Ann Widdecombe to the Rescue (BBC2); Columbus: Man or Myth (five): SOMEONE at The Guardian has got a lot of explaining to do.

Whoever thought it would be a wheeze to hire Ann Widdecombe as an agony aunt obviously had a warped sense of humour. This is the same Ann Widdecombe who earned, and I mean earned, the nickname Doris Karloff while a minister, insisting that prisoners should remain manacled while they were giving birth.

The paper's readers duly wrote in with their problems, and whatever their dilemma, were told they should buck up their ideas, count their blessings and stop whingeing. Sadly, her problem-solving stint proved short-lived, perhaps because there are only so many ways in which you can tell someone to buck up their ideas.

Now some wag at the BBC has decided to repeat the experiment. After 17 years solving the country's problems as an MP, the voiceover told us, Ann is taking her expertise to a more personal level.
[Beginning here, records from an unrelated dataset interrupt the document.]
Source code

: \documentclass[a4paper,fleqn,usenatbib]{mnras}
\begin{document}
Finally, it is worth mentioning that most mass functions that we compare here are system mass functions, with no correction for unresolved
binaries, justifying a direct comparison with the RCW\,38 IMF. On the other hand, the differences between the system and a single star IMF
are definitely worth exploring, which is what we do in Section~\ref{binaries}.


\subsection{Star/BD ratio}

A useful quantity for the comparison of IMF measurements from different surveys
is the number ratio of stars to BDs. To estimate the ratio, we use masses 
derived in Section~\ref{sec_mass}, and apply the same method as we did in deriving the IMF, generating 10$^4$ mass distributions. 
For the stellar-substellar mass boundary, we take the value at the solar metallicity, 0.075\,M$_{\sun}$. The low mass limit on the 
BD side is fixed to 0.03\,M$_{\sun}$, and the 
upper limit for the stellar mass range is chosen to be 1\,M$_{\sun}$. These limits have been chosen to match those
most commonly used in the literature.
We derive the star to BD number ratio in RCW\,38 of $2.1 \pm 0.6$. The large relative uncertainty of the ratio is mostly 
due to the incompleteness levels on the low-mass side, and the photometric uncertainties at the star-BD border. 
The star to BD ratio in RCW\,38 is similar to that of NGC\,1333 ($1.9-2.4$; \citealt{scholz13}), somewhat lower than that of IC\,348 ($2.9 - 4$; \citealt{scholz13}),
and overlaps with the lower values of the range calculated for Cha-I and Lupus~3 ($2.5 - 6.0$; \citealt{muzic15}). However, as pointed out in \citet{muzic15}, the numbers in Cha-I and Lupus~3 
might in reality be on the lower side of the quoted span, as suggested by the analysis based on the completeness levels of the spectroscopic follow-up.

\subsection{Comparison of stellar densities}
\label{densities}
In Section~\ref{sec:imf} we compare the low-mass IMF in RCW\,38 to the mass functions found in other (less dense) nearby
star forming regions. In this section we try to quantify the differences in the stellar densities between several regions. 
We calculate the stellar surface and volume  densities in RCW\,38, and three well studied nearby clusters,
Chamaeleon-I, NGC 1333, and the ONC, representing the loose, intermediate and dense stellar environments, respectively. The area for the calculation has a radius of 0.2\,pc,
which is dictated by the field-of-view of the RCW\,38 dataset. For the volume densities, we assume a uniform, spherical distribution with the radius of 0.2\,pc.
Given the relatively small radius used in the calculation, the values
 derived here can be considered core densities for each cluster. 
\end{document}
First up was Joy, a golf widow. Husband Martin spent three weekends out of four on the golf course, and was angling to play on Christmas Day.

Ann wasn't sympathetic. "I really can't see the problem," she said. Martin went out to work and deserved some time to himself. Joy, who also worked, was unimpressed. Martin was missing out on seeing his children grow up. How could Ann, who has no children of her own, appreciate this, she asked reasonably.

Ann left the house muttering. "Nag, nag, nag," she said. "No wonder he's on the golf course. She will lose him in ten years if she keeps nagging."

She went to the golf course to see Martin, and found him in conciliatory mood. He thought his obsession was going a bit far, even if Ann didn't. He agreed to cut back his golf , and stick to playing around rather than a round on Christmas Day. Problem solved, although Ann's input was hard to spot.

Next up was Neil, owner of a hairdressing salon, whose staff were taking the mickey by smoking where they shouldn't. Neil needed to buck up his ideas, Ann said, and he did and it wasn't really that hard.

It wasn't until last night's final case that Ann's wisdom was put to good use. Ruth and daughter Stephanie spent all their time arguing, and attempts to resolve their differences ended in a shouting match. Ann's intervention worked wonders and mother and daughter kissed and made up. Perhaps there is another career for Doris after all.

As every schoolboy knows, Christopher Columbus may have discovered America for Spain, but he was really an Italian. Or was he? Columbus: Man or Myth? set out to discover the truth about the explorer's origins.

But the truth was peculiarly elusive. Columbus claimed to have been born the son of a weaver in Genoa, but was hazy about the rest of his background, leading to speculation that he was hiding something. The film followed one particular academic who believed Columbus was really a Spaniard after all, or at least from Catalonia.

But despite bringing in a language expert to look at Columbus's writings and a psychological profiler more used to finding serial killers, it added nothing of note to the history books. Even DNA tests on bones thought to be Columbus's proved inconclusive.

The lack of evidence, or indeed of many facts at all, made for repetitive viewing, which also ran to the same footage of a sea battle being used several times. The last word went appropriately to the programme's resident sceptic, who said it wasn't a big deal anyway. "What matters isn't where he comes from but who he was inside," he said.